Accumulating mode implies that panes are processed in order?

2019-06-26 Thread Rui Wang
Hi Community,

I am trying to understand Beam model and having a question related to
accumulating mode and panes:

Accumulating mode means every time when a trigger fires, it emits all
values seen so far in a window(so it's called accumulating), an example
from Beam programming model guide[1] sets a repeating order has a repeating
trigger that fires every time 3 elements arrive on a 10-min fixed windowing
with the following emitted results:

  First trigger firing:  [5, 8, 3]
  Second trigger firing: [5, 8, 3, 15, 19, 23]
  Third trigger firing:  [5, 8, 3, 15, 19, 23, 9, 13, 10]


The original dataflow paper[2] also mentions that accumulating mode is
useful to downstream consumers to overwrite old value with new value.

In order to help such "overwriting" use case, seems to me that Beam model
provides:
1. triggers fire in order. In the example above, second trigger firing
should after first trigger firing such that downstream transforms should
see [5, 8, 3] before [5, 8, 3, 15, 19, 23].
2. downstream transforms execute panes in order. If this is not true, it
might end with that new values(from later panes) are overwritten by old
values(earlier panes)

Do I have a correct understanding?


Thanks,
Rui



[1]:
https://beam.apache.org/documentation/programming-guide/#setting-a-trigger
[2]: https://www.vldb.org/pvldb/vol8/p1792-Akidau.pdf


Re: Accumulating mode implies that panes are processed in order?

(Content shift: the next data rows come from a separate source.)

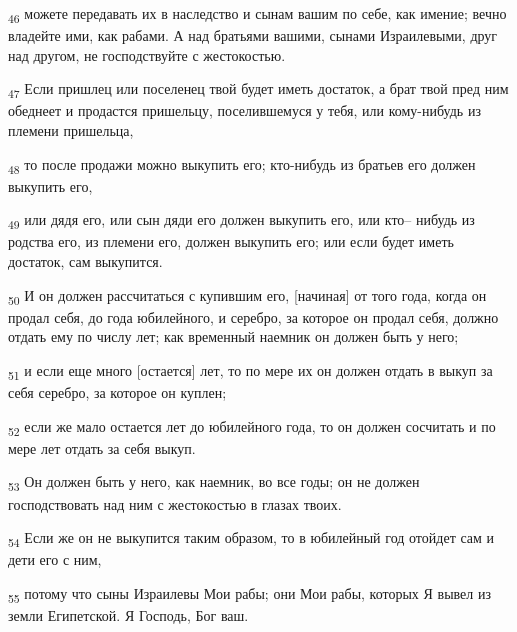 \begin{tcolorbox}
\textsubscript{46} можете передавать их в наследство и сынам вашим по себе, как имение; вечно владейте ими, как рабами. А над братьями вашими, сынами Израилевыми, друг над другом, не господствуйте с жестокостью.
\end{tcolorbox}
\begin{tcolorbox}
\textsubscript{47} Если пришлец или поселенец твой будет иметь достаток, а брат твой пред ним обеднеет и продастся пришельцу, поселившемуся у тебя, или кому-нибудь из племени пришельца,
\end{tcolorbox}
\begin{tcolorbox}
\textsubscript{48} то после продажи можно выкупить его; кто-нибудь из братьев его должен выкупить его,
\end{tcolorbox}
\begin{tcolorbox}
\textsubscript{49} или дядя его, или сын дяди его должен выкупить его, или кто-- нибудь из родства его, из племени его, должен выкупить его; или если будет иметь достаток, сам выкупится.
\end{tcolorbox}
\begin{tcolorbox}
\textsubscript{50} И он должен рассчитаться с купившим его, [начиная] от того года, когда он продал себя, до года юбилейного, и серебро, за которое он продал себя, должно отдать ему по числу лет; как временный наемник он должен быть у него;
\end{tcolorbox}
\begin{tcolorbox}
\textsubscript{51} и если еще много [остается] лет, то по мере их он должен отдать в выкуп за себя серебро, за которое он куплен;
\end{tcolorbox}
\begin{tcolorbox}
\textsubscript{52} если же мало остается лет до юбилейного года, то он должен сосчитать и по мере лет отдать за себя выкуп.
\end{tcolorbox}
\begin{tcolorbox}
\textsubscript{53} Он должен быть у него, как наемник, во все годы; он не должен господствовать над ним с жестокостью в глазах твоих.
\end{tcolorbox}
\begin{tcolorbox}
\textsubscript{54} Если же он не выкупится таким образом, то в юбилейный год отойдет сам и дети его с ним,
\end{tcolorbox}
\begin{tcolorbox}
\textsubscript{55} потому что сыны Израилевы Мои рабы; они Мои рабы, которых Я вывел из земли Египетской. Я Господь, Бог ваш.
\end{tcolorbox}
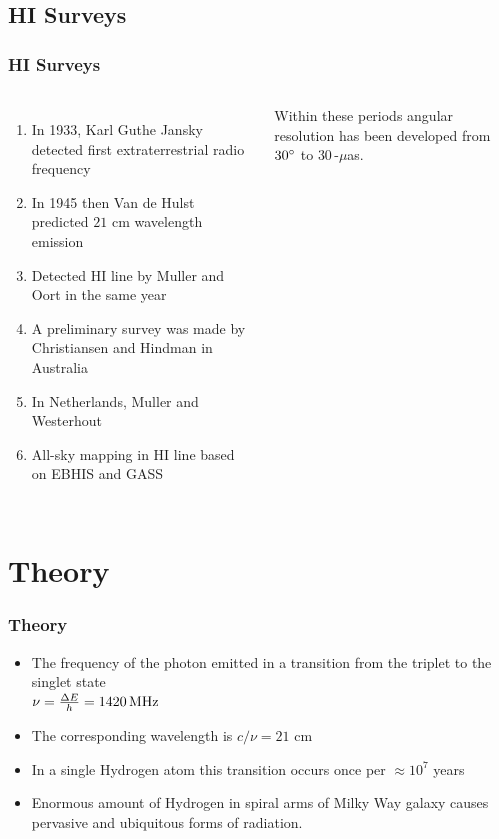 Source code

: \documentclass{beamer}
\begin{document}

\subsection{HI Surveys}

\begin{frame}
\frametitle{HI Surveys}
\begin{columns}[c] %

\begin{enumerate}
\item In 1933, Karl Guthe Jansky detected first extraterrestrial radio frequency
\item In 1945 then Van de Hulst predicted $21$ cm wavelength emission
\item Detected HI line by Muller and Oort in the same year
\item A preliminary survey was made by Christiansen and Hindman in Australia
\item In Netherlands, Muller and Westerhout
\item All-sky mapping in HI line based on EBHIS and GASS
\end{enumerate}

Within these periods angular resolution has been developed from $30\degree$ to $30$\,-$\mu$as\cite{kellermann2001development,Middelberg2008}.

\end{columns}
\end{frame}


\section{Theory}


\begin{frame}
\frametitle{Theory}
\begin{theorem}
\begin{itemize}
\item The frequency of the photon emitted in a transition from the triplet to the singlet state\cite{griffiths2016introduction}\\
$\mathit{\nu}=\frac{\Delta\-E}{h}=\SI{1420}{MHz}$
\item The corresponding wavelength is $c/\nu=21$ cm
\item In a single Hydrogen atom this transition occurs once per $\approx10^{7}$ years 
\item Enormous amount of Hydrogen in spiral arms of Milky Way galaxy causes pervasive and ubiquitous forms of radiation.
\end{itemize}
\end{theorem}
\end{frame}
\end{document}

2019-06-26 Thread Robert Bradshaw
There is no promise that panes will arrive in order (especially the
further you get "downstream"). Though they may be approximately so,
it's dangerous to assume that. You can inspect the sequential index in
PaneInfo to determine whether a pane is older than other panes you
have seen.

On Wed, Jun 26, 2019 at 7:03 PM Rui Wang  wrote:
>
> Hi Community,
>
> I am trying to understand Beam model and having a question related to 
> accumulating mode and panes:
>
> Accumulating mode means every time when a trigger fires, it emits all values 
> seen so far in a window(so it's called accumulating), an example from Beam 
> programming model guide[1] sets a repeating order has a repeating trigger 
> that fires every time 3 elements arrive on a 10-min fixed windowing with the 
> following emitted results:
>
>   First trigger firing:  [5, 8, 3]
>   Second trigger firing: [5, 8, 3, 15, 19, 23]
>   Third trigger firing:  [5, 8, 3, 15, 19, 23, 9, 13, 10]
>
>
> The original dataflow paper[2] also mentions that accumulating mode is useful 
> to downstream consumers to overwrite old value with new value.
>
> In order to help such "overwriting" use case, seems to me that Beam model 
> provides:
> 1. triggers fire in order. In the example above, second trigger firing should 
> after first trigger firing such that downstream transforms should see [5, 8, 
> 3] before [5, 8, 3, 15, 19, 23].
> 2. downstream transforms execute panes in order. If this is not true, it 
> might end with that new values(from later panes) are overwritten by old 
> values(earlier panes)
>
> Do I have a correct understanding?
>
>
> Thanks,
> Rui
>
>
>
> [1]: 
> https://beam.apache.org/documentation/programming-guide/#setting-a-trigger
> [2]: https://www.vldb.org/pvldb/vol8/p1792-Akidau.pdf


Re: Accumulating mode implies that panes are processed in order?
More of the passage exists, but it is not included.